* [What this task involves]:
Starting from the line with "Or maybe you", transcribe each line to the end of the records below. Copy them exactly and write nothing else.
*** Opening of Record excerpts ***
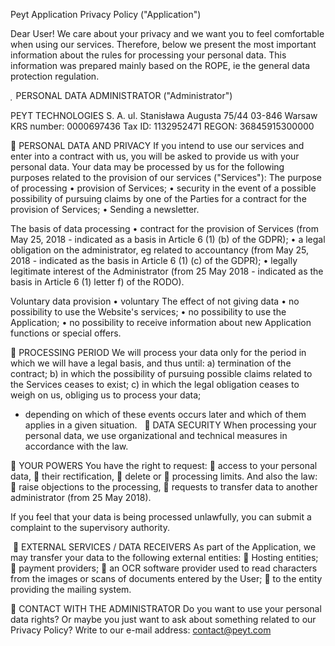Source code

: Peyt Application Privacy Policy ("Application")

Dear User!
We care about your privacy and we want you to feel comfortable when using our services. Therefore, below we present the most important information about the rules for processing your personal data. This information was prepared mainly based on the ROPE, ie the general data protection regulation.

 PERSONAL DATA ADMINISTRATOR ("Administrator")


PEYT TECHNOLOGIES S. A.
ul. Stanisława Augusta 75/44
03-846 Warsaw
KRS number: 0000697436
Tax ID: 1132952471
REGON: 36845915300000

 PERSONAL DATA AND PRIVACY
If you intend to use our services and enter into a contract with us, you will be asked to provide us with your personal data.
Your data may be processed by us for the following purposes related to the provision of our services ("Services"):
The purpose of processing
• provision of Services;
• security in the event of a possible possibility of pursuing claims by one of the Parties for a contract for the provision of Services;
• Sending a newsletter.

The basis of data processing
• contract for the provision of Services (from May 25, 2018 - indicated as a basis in Article 6 (1) (b) of the GDPR);
• a legal obligation on the administrator, eg related to accountancy (from May 25, 2018 - indicated as the basis in Article 6 (1) (c) of the GDPR);
• legally legitimate interest of the Administrator (from 25 May 2018 - indicated as the basis in Article 6 (1) letter f) of the RODO).

Voluntary data provision
• voluntary
The effect of not giving data
• no possibility to use the Website's services;
• no possibility to use the Application;
• no possibility to receive information about new Application functions or special offers.

 PROCESSING PERIOD
We will process your data only for the period in which we will have a legal basis, and thus until:
a) termination of the contract;
b) in which the possibility of pursuing possible claims related to the Services ceases to exist;
c) in which the legal obligation ceases to weigh on us, obliging us to process your data;
- depending on which of these events occurs later and which of them applies in a given situation.
 
 DATA SECURITY
When processing your personal data, we use organizational and technical measures in accordance with the law.

 YOUR POWERS
You have the right to request:
 access to your personal data,
 their rectification,
 delete or
 processing limits.
And also the law:
 raise objections to the processing,
 requests to transfer data to another administrator (from 25 May 2018).

If you feel that your data is being processed unlawfully, you can submit a complaint to the supervisory authority.

  EXTERNAL SERVICES / DATA RECEIVERS
As part of the Application, we may transfer your data to the following external entities:
 Hosting entities;
 payment providers;
 an OCR software provider used to read characters from the images or scans of documents entered by the User;
 to the entity providing the mailing system.


 CONTACT WITH THE ADMINISTRATOR
Do you want to use your personal data rights?
Or maybe you just want to ask about something related to our Privacy Policy?
Write to our e-mail address:
contact@peyt.com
*** Close of Record excerpts ***
* [Task solution]:
Or maybe you just want to ask about something related to our Privacy Policy?
Write to our e-mail address:
contact@peyt.com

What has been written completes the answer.